The effects of confusion over the resurrection in the church’s life and practices include some of our hymn lyrics (even in some favorite hymns), our practice of the Christian year in the way Christmas is elevated beyond Easter, and our practice of some of our funerals.
At this point, Wright states his desire for the book:
I hope that those who take seriously the argument of this present book will examine the current practice of the church, from its official liturgies to all the unofficial bits and pieces that surround them, and try to discover fresh ways of expressing, embodying, and teaching what the New Testament actually teaches rather than the mangled, half-understood, and vaguely held theories and opinions [presented so far].
The stakes are high, in his view, because “what we say about death and resurrection gives shape and color to everything else.” (p. 25)
Wright next looks at the ramifications for belief in bodily resurrection or “spiritual” resurrection.
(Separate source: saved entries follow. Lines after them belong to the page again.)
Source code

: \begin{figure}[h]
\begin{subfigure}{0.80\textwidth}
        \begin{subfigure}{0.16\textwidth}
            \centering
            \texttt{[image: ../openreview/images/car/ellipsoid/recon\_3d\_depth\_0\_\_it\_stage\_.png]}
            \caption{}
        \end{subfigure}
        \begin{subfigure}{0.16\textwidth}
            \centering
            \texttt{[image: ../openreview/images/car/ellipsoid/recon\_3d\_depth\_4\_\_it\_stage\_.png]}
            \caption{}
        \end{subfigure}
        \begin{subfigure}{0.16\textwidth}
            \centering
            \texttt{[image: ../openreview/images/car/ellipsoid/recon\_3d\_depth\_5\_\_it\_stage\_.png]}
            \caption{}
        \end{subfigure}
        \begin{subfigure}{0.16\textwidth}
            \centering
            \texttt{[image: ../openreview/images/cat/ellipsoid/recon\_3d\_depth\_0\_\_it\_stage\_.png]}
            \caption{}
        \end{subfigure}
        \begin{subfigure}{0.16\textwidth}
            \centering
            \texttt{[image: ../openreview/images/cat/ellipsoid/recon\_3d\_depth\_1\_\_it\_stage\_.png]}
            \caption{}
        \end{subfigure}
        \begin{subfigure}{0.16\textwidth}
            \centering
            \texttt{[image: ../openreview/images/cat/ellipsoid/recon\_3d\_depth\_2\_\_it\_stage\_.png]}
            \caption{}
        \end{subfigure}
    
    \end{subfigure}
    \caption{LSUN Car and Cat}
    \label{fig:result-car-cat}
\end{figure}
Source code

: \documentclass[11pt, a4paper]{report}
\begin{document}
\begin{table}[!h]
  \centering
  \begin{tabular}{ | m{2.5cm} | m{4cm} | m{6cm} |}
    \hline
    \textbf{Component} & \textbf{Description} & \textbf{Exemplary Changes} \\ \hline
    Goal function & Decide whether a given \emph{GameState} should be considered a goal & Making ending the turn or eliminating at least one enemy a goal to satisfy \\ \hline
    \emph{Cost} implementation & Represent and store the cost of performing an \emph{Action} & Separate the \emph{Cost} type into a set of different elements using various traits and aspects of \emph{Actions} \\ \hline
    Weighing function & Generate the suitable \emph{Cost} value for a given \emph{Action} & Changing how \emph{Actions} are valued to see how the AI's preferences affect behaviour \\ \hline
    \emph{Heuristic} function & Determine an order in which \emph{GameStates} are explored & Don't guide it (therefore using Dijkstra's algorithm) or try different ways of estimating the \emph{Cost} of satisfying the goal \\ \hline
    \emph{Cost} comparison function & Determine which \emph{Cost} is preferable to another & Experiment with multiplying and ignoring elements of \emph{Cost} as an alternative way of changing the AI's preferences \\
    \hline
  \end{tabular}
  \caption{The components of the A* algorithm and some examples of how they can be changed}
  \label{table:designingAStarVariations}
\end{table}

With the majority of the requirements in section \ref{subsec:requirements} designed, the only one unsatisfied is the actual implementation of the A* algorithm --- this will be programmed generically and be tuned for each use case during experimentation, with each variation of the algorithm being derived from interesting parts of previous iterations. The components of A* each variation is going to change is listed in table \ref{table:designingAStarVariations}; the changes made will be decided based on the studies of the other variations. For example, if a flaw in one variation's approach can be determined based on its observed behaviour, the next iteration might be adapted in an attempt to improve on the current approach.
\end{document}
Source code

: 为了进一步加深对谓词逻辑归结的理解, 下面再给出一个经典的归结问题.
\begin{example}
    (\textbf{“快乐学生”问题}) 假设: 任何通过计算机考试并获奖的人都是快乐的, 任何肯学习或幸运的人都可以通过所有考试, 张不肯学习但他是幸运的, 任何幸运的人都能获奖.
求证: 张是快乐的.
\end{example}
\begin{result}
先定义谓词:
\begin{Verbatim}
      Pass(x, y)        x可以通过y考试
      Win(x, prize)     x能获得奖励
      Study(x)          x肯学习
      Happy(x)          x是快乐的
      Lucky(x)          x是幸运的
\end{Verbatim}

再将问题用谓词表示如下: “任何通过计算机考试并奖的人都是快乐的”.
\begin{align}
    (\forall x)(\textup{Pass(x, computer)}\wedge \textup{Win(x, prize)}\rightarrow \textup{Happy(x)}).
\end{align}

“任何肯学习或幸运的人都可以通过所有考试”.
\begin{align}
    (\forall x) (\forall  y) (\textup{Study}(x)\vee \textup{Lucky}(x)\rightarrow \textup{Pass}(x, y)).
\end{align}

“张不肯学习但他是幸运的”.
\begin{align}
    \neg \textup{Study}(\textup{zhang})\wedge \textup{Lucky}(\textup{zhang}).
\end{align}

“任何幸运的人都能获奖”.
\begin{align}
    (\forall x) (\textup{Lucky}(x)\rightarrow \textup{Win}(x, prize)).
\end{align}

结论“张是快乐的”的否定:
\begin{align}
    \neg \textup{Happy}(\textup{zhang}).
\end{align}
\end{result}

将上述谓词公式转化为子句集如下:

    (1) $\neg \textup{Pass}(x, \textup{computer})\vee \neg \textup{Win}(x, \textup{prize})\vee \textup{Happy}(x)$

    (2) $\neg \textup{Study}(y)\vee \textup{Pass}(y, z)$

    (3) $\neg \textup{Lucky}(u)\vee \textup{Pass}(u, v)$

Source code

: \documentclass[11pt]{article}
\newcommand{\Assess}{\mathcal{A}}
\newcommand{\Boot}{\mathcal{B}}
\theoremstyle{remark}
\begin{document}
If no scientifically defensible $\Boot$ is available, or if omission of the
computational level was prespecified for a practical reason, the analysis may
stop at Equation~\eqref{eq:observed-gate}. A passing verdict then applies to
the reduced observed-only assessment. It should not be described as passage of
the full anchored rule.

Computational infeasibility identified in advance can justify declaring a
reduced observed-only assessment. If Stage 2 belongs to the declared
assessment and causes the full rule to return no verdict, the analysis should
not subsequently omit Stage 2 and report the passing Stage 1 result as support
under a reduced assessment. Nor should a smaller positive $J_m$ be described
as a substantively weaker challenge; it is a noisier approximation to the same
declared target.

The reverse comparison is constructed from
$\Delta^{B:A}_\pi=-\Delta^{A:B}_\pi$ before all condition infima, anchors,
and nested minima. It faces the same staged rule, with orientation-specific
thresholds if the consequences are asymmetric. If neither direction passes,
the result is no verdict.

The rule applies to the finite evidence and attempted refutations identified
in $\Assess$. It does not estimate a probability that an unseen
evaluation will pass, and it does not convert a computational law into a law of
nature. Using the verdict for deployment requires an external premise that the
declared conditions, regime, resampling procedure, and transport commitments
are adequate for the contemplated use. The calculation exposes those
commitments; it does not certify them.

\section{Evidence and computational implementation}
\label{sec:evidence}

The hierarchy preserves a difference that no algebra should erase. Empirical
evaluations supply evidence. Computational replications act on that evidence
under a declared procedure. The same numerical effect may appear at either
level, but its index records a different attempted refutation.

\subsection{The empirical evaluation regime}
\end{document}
Comparing the “spiritual” resurrection to Marx’s opium of the masses, Wright presses the question, “Why try to improve the present prison if release is at hand?” It’s a good and very fair question. The Christian doctrine of the resurrection, on the other hand–he says, “gives more value, not less, to the present world and to our present bodies” (p. 26) and has the effect of pushing us to work out the implications of God’s good creation and God’s justice in the world in which we live now instead of helping us pine away apathetically for escape while watching the present world go down the tubes. To the point, Wright observes: “English evangelicals gave up believing in the urgent imperative to improve society (such as we find with Wilberforce in the late eighteenth and early nineteenth centuries) about the same time that they gave up believing robustly in resurrection and settled for a disembodied heaven instead.” (p. 27)
Finally, Wright poses the questions that will guide his work from here forward. I’ll not list them all here, but deal with each chapter as it comes. That said, I will end with a quote that captures the essence of where the book is headed as a whole.
The whole book thus attempts to reflect on the Lord’s Prayer itself when it says, “Thy kingdom come, on earth as in heaven.” That remains one of the most powerful and revolutionary sentences we can ever say. …Our task in the present–of which this book, God willing, may form part–is to live as resurrection people in between Easter and the final day, with our Christian life, corporate and individual, in both worship and mission, as a sign of the first and a foretaste of the second.